## WHAT THE TASK ASKS
Copy verbatim the block of lines in the entries below whose first line contains "passed the embassy's" and whose last line contains "Mr. Rafsanjani, 82, who". Leave out all other lines.
(DATA RECORDS)
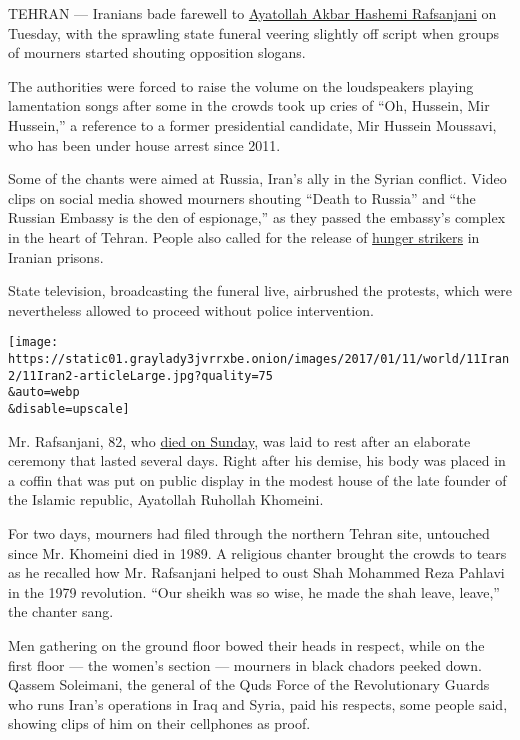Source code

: TEHRAN --- Iranians bade farewell to
\href{http://www.nytimes3xbfgragh.onion/2017/01/08/world/middleeast/ayatollah-rafsanjani-dead.html}{Ayatollah
Akbar Hashemi Rafsanjani} on Tuesday, with the sprawling state funeral
veering slightly off script when groups of mourners started shouting
opposition slogans.

The authorities were forced to raise the volume on the loudspeakers
playing lamentation songs after some in the crowds took up cries of
``Oh, Hussein, Mir Hussein,'' a reference to a former presidential
candidate, Mir Hussein Moussavi, who has been under house arrest since
2011.

Some of the chants were aimed at Russia, Iran's ally in the Syrian
conflict. Video clips on social media showed mourners shouting ``Death
to Russia'' and ``the Russian Embassy is the den of espionage,'' as they
passed the embassy's complex in the heart of Tehran. People also called
for the release of
\href{http://www.nytimes3xbfgragh.onion/2017/01/09/world/middleeast/the-hunger-strike-the-protest-tactic-of-gandhi-is-vexing-irans-penal-overseers.html?ref=world}{hunger
strikers} in Iranian prisons.

State television, broadcasting the funeral live, airbrushed the
protests, which were nevertheless allowed to proceed without police
intervention.

\texttt{[image: https://static01.graylady3jvrrxbe.onion/images/2017/01/11/world/11Iran2/11Iran2-articleLarge.jpg?quality=75\\\&auto=webp\\\&disable=upscale]}

Mr. Rafsanjani, 82, who
\href{http://www.nytimes3xbfgragh.onion/2017/01/08/world/middleeast/iran-ali-akbar-hashemi-rafsanjani-dies.html}{died
on Sunday}, was laid to rest after an elaborate ceremony that lasted
several days. Right after his demise, his body was placed in a coffin
that was put on public display in the modest house of the late founder
of the Islamic republic, Ayatollah Ruhollah Khomeini.

For two days, mourners had filed through the northern Tehran site,
untouched since Mr. Khomeini died in 1989. A religious chanter brought
the crowds to tears as he recalled how Mr. Rafsanjani helped to oust
Shah Mohammed Reza Pahlavi in the 1979 revolution. ``Our sheikh was so
wise, he made the shah leave, leave,'' the chanter sang.

Men gathering on the ground floor bowed their heads in respect, while on
the first floor --- the women's section --- mourners in black chadors
peeked down. Qassem Soleimani, the general of the Quds Force of the
Revolutionary Guards who runs Iran's operations in Iraq and Syria, paid
his respects, some people said, showing clips of him on their cellphones
as proof.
(End DATA RECORDS)
## EXERCISE OUTPUT
passed the embassy's complex in the heart of Tehran. People also called
for the release of
\href{http://www.nytimes3xbfgragh.onion/2017/01/09/world/middleeast/the-hunger-strike-the-protest-tactic-of-gandhi-is-vexing-irans-penal-overseers.html?ref=world}{hunger
strikers} in Iranian prisons.

State television, broadcasting the funeral live, airbrushed the
protests, which were nevertheless allowed to proceed without police
intervention.

\texttt{[image: https://static01.graylady3jvrrxbe.onion/images/2017/01/11/world/11Iran2/11Iran2-articleLarge.jpg?quality=75\\\&auto=webp\\\&disable=upscale]}

Mr. Rafsanjani, 82, who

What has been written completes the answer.